▶ Exercise directions: Search the material for "Step" and show all lines that contain it.

━━━━━━━━━━━━━━━━━━━━

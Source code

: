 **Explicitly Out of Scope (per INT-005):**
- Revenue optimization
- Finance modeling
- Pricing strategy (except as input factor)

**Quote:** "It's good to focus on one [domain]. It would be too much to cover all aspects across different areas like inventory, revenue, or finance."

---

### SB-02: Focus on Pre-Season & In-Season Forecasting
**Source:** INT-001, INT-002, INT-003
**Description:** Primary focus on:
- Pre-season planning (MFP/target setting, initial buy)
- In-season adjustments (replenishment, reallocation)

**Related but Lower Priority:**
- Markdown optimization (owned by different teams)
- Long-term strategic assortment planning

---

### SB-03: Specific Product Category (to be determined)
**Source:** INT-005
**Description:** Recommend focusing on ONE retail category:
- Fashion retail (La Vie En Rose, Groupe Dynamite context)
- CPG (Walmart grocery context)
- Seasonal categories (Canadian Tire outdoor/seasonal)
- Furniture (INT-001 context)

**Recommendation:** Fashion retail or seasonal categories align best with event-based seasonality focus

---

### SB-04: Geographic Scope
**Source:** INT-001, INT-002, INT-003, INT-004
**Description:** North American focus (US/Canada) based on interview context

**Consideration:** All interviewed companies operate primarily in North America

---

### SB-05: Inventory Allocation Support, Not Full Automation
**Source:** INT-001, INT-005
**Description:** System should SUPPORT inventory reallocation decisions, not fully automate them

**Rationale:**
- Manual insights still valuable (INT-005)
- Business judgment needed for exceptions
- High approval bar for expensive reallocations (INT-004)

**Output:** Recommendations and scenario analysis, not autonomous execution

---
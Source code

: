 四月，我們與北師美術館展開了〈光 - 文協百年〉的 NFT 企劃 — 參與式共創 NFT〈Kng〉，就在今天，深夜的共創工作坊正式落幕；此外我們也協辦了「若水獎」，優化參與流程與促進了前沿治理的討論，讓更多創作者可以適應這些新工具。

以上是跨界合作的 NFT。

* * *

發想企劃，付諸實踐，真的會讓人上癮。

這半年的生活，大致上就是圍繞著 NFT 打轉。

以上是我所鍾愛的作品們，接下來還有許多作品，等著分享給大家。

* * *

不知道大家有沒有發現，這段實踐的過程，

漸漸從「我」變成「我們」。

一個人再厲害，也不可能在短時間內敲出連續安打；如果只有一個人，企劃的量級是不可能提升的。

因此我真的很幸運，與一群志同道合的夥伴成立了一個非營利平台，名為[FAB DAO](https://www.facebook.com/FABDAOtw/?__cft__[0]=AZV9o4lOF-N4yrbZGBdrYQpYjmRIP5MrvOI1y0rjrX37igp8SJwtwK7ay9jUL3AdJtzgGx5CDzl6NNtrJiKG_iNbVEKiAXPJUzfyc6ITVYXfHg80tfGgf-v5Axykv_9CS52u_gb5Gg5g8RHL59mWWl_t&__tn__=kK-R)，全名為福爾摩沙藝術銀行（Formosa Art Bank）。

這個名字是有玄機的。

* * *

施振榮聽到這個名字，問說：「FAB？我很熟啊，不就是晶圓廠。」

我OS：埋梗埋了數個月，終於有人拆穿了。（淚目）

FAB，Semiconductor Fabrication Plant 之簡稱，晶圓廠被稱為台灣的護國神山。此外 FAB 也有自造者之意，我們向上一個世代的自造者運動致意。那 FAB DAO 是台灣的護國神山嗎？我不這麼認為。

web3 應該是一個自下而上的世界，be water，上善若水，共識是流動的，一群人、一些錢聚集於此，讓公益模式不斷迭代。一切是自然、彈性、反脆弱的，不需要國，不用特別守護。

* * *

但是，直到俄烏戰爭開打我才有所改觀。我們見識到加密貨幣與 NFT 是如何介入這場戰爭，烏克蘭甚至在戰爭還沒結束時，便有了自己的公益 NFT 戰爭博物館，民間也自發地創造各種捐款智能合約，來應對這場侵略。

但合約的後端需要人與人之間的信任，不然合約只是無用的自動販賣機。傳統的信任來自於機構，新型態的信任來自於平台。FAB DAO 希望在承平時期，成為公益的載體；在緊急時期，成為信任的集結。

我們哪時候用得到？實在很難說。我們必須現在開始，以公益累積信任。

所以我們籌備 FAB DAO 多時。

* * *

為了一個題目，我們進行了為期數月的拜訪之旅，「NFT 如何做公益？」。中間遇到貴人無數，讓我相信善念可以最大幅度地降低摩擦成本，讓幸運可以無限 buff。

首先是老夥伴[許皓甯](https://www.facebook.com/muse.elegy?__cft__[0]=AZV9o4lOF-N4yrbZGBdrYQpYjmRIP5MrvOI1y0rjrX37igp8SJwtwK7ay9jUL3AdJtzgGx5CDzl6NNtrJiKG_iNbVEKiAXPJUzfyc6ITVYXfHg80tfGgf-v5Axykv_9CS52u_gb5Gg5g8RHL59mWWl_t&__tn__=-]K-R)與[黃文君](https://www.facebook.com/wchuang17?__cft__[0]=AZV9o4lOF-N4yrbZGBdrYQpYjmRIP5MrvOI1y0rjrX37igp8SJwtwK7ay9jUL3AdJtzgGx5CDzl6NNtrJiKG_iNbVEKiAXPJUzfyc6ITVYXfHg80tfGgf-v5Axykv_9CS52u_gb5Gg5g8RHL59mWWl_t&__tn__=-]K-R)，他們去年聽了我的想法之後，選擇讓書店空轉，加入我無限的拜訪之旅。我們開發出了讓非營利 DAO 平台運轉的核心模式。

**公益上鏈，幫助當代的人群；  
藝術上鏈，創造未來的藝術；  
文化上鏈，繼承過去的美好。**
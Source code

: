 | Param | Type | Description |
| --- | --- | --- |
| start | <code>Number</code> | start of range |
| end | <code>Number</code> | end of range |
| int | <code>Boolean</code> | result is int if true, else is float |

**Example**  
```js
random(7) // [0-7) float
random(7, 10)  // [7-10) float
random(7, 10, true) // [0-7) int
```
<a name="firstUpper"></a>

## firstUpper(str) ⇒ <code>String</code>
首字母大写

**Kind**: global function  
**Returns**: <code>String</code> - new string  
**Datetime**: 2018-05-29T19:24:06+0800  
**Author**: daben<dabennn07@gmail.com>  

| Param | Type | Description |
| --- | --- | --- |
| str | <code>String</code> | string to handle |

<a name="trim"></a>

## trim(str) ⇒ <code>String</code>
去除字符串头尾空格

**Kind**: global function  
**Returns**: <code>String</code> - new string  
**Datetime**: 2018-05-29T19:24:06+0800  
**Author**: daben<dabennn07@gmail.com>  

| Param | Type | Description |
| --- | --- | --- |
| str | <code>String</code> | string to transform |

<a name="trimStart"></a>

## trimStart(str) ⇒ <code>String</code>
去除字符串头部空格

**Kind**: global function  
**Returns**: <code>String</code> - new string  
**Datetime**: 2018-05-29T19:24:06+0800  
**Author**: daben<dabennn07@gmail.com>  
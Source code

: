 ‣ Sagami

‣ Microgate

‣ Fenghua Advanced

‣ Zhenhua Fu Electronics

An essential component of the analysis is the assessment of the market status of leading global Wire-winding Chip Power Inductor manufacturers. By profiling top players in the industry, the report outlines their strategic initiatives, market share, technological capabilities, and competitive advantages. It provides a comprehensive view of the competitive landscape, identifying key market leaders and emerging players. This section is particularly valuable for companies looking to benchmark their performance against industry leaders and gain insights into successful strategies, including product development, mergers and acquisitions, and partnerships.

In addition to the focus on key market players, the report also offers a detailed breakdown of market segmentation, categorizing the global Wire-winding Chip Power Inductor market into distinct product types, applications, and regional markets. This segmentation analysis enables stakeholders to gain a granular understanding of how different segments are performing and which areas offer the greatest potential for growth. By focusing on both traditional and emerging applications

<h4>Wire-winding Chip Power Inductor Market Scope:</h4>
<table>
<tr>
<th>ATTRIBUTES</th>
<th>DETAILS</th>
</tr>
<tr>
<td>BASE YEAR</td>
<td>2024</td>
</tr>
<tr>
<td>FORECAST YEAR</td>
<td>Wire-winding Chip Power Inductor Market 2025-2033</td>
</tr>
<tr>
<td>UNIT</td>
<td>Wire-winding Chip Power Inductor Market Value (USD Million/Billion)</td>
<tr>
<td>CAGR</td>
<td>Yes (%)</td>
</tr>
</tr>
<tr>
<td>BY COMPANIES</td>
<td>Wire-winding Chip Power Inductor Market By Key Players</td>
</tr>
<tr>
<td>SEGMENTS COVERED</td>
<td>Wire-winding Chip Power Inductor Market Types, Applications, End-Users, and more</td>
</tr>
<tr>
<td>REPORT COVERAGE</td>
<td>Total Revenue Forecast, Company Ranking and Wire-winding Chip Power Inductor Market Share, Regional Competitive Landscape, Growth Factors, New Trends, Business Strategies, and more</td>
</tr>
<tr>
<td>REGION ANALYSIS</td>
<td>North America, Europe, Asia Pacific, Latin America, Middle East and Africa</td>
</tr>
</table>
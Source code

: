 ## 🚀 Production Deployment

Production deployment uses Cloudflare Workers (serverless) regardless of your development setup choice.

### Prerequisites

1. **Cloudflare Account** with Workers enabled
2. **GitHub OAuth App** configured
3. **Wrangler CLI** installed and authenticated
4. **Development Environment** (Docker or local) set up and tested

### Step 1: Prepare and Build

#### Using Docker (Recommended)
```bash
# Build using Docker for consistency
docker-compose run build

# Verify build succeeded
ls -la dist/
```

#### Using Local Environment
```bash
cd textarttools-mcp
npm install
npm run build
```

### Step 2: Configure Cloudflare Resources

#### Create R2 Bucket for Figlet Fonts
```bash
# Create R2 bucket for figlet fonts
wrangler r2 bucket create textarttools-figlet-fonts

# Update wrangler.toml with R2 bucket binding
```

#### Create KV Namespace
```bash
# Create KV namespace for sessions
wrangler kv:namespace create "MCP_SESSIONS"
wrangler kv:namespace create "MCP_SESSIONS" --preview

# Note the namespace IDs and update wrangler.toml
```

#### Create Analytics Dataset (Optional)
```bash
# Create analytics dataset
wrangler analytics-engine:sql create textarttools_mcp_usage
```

━━━━━━━━━━━━━━━━━━━━

▶ Answer:
### Step 1: Prepare and Build
### Step 2: Configure Cloudflare Resources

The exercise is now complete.